First, a bit about me. I'm a big guy, lazy eye, lisp, scars, metal hook for a hand and, yes, a strange, some have said "disturbing" -- in written statements, mind you (gee, thanks!) -- haircut. Kind of like Javier Bardem's in "No Country For Old Men," only with more body. (I know, but it's how my mother used to cut it.)
So, sure, you might look at me and just assume I'm fond of films about crazed killers, or people with hook hands, or regular folks who are pushed to the edge and just ... snap. And you'd be right. Central Casting. Guilty as charged.
But this past year, I've come to appreciate other genres as well: tear-jerkers that don't insult your, or at least my, intelligence; intimate portraits of grief, or erotic desire, or both; finely wrought period pieces -- if they've got Keira Knightley in them. Like a porcelain doll, that one, so fragile. Even some romantic comedies. Surprised? Yet who among us can't relate to the first date so embarrassing you come home and cut yourself?
Yes, for me, the films of the past year have been nothing less than a glorious kaleidoscope of inspiration and understanding.
They've also kept me out of the bars. A good thing, because the truth is, I have a tendency, especially when I drink, toward violence -- physical acts, criminality, that sort of thing. Not proud of it. But, well, it is what it is. Things most people consider part of the rhythm of daily life -- losing your dry cleaning ticket, being leered at by people's pets, rain -- can lead me to some poor decisions. Or at least they did before I found the cinema.

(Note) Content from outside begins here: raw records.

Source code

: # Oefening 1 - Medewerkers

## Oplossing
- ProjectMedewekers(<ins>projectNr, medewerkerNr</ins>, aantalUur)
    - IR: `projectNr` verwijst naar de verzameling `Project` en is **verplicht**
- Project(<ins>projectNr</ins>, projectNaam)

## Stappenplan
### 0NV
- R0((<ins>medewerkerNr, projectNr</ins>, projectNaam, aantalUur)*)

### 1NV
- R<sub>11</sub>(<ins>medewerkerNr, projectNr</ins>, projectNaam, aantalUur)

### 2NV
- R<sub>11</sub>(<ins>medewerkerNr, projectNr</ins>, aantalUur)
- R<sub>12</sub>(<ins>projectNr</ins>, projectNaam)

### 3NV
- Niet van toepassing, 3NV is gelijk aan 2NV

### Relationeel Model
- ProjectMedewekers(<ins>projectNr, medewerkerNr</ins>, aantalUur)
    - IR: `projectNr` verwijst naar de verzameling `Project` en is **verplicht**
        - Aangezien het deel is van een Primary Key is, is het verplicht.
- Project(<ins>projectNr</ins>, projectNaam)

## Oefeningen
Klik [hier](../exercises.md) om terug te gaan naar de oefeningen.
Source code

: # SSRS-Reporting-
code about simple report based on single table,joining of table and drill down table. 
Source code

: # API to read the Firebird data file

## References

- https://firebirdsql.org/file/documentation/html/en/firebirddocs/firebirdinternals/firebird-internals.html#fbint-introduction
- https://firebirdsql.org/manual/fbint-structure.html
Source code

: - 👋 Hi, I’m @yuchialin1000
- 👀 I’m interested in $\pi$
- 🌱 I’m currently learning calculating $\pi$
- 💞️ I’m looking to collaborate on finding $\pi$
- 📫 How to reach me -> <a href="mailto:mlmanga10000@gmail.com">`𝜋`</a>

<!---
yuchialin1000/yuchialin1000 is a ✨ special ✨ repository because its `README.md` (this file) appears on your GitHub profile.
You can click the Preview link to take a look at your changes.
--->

I'll admit that, at the outset, going to the movies had more to do with voices in my head telling me to go to the theater and await further instruction. But that was before I saw "300." I know many found it to be little more than a shallow paean to violence and the homoerotic charm of sandals. For me, though, it was something different. Namely, 117 minutes spent not committing a crime. And you know what? It felt good.
So after talking it over with my parole officer, I decided to begin spending evenings at the multiplex instead of obsessively doing squat-thrusts and searching the Internet for the whereabouts of high school classmates I remember as less than kind.
I began my own hero's journey. And things began to change.
First, I looked for films that simply sounded as if they might offer catharsis. I rooted for Mark Wahlberg to clear his good name in "Shooter." And did I shoot anyone while I was watching it? No one.
I admit I assumed Will Ferrell's "Blades of Glory" was a tale of a man who loved knives, and for a second I considered taking out my disappointment on society as a whole. But I began to laugh, and the idea of roaming the streets with my own "blade of glory" started to seem, well, silly.
Summer came, and I took in the blockbusters -- generally disappointing, but by then I'd developed a taste for faux butter topping and Hot Tamales (yes, together!).
In the fall, things improved. "The Assassination of Jesse James by the Coward Robert Ford" was riveting (and I found the character of Ford to be rather sympathetic. Take another look). "Michael Clayton" left me outraged at corporate malfeasance, but not enough to exact my own brand of revenge.
I didn't really get "Atonement." "Juno" was cute. Most disappointing, though, was "There Will Be Blood." Three words: not enough blood.
Zev Borow is a staff writer on NBC's "Chuck."